Int. Arch. Photogramm. Remote Sens. Spatial Inf. Sci., XLII-4/W18, 975–980, 2019
https://doi.org/10.5194/isprs-archives-XLII-4-W18-975-2019
© Author(s) 2019. This work is distributed under
the Creative Commons Attribution 4.0 License.

  19 Oct 2019

19 Oct 2019

DISCOVER POINTS OF INTEREST BASED ON USERS’ INTERNET SEARCHES THROUGH AN ONLINE SHOPPING WEBSITE

G. Shahriari Mehr1, M. R. Delavar2, C. Claramunt3, B. N. Araabi4, and M. R. A. Dehaqani4 G. Shahriari Mehr et al.
  • 1School of Surveying and Geospatial Engineering, College of Engineering, University of Tehran, Tehran, Iran
  • 2Center of Excellence in Geomatic Engineering in Disaster Management, School of Surveying and Geospatial Engineering, College of Engineering, University of Tehran, Tehran, Iran
  • 3Naval Academy Research Institute Lanveoc-Poulmic, BP 600, 29240 Brest Naval, France
  • 4School of Electrical and Computer Engineering, School of Engineering, University of Tehran, Tehran, Iran

Keywords: Internet behavior, Points of Interest, Marketing, Recommendation, Similarity, Context-awareness

Abstract.

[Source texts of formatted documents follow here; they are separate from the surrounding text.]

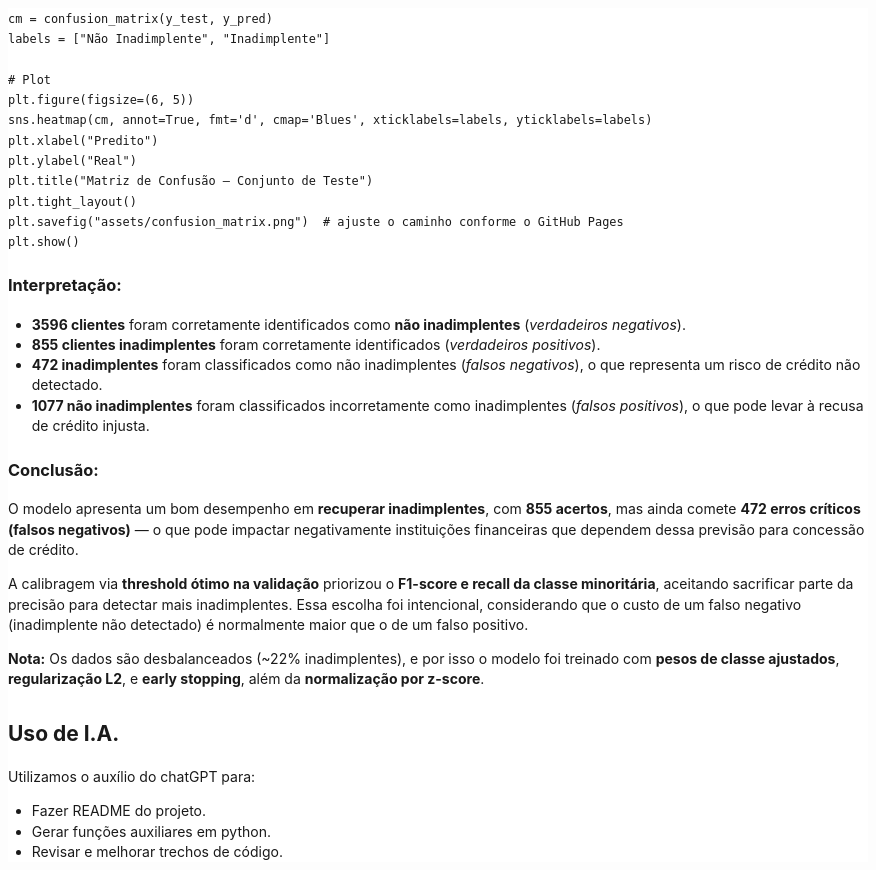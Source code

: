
 ``` pyodide install="numpy, matplotlib, seaborn, sklearn"
cm = confusion_matrix(y_test, y_pred)
labels = ["Não Inadimplente", "Inadimplente"]

# Plot
plt.figure(figsize=(6, 5))
sns.heatmap(cm, annot=True, fmt='d', cmap='Blues', xticklabels=labels, yticklabels=labels)
plt.xlabel("Predito")
plt.ylabel("Real")
plt.title("Matriz de Confusão — Conjunto de Teste")
plt.tight_layout()
plt.savefig("assets/confusion_matrix.png")  # ajuste o caminho conforme o GitHub Pages
plt.show()

```

### Interpretação:

- **3596 clientes** foram corretamente identificados como **não inadimplentes** (*verdadeiros negativos*).
- **855 clientes inadimplentes** foram corretamente identificados (*verdadeiros positivos*).
- **472 inadimplentes** foram classificados como não inadimplentes (*falsos negativos*), o que representa um risco de crédito não detectado.
- **1077 não inadimplentes** foram classificados incorretamente como inadimplentes (*falsos positivos*), o que pode levar à recusa de crédito injusta.

### Conclusão:

O modelo apresenta um bom desempenho em **recuperar inadimplentes**, com **855 acertos**, mas ainda comete **472 erros críticos (falsos negativos)** — o que pode impactar negativamente instituições financeiras que dependem dessa previsão para concessão de crédito.

A calibragem via **threshold ótimo na validação** priorizou o **F1-score e recall da classe minoritária**, aceitando sacrificar parte da precisão para detectar mais inadimplentes. Essa escolha foi intencional, considerando que o custo de um falso negativo (inadimplente não detectado) é normalmente maior que o de um falso positivo.

**Nota:** Os dados são desbalanceados (~22% inadimplentes), e por isso o modelo foi treinado com **pesos de classe ajustados**, **regularização L2**, e **early stopping**, além da **normalização por z-score**.

## Uso de I.A.

Utilizamos o auxílio do chatGPT para:
- Fazer README do projeto.
- Gerar funções auxiliares em python.
- Revisar e melhorar trechos de código.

In recent years, the development of the Internet plays a significant role in human's daily activities. One of the most important effects of the Internet is the change in the process of shopping. The advent of online shopping leads to establish a new channel for customers to obtain information about their desired goods and demands. Although many customers collect information from online channel, they also wish to try and search for their required goods at the stores. Besides, discovering this data leads to a new source for spatial analysis to find the users’ interests. Therefore, we can consider this data as a contextual information source for spatial analysis or primary source for recommending points of interest (POIs). In this research, our aim is to discover a relation among the users' internet searches and the goods at the stores to recommend the best store to the users. Euclidean distance is used to calculate the similarity between users' searches and the available goods at the stores. The proposed method has been implemented in the city of Tehran, capital of Iran. The results show that the users’ internet search behavior plays an essential role in the recommendation system which provides stores to the users based on the similarity among the users’ internet searches and the available goods at the stores.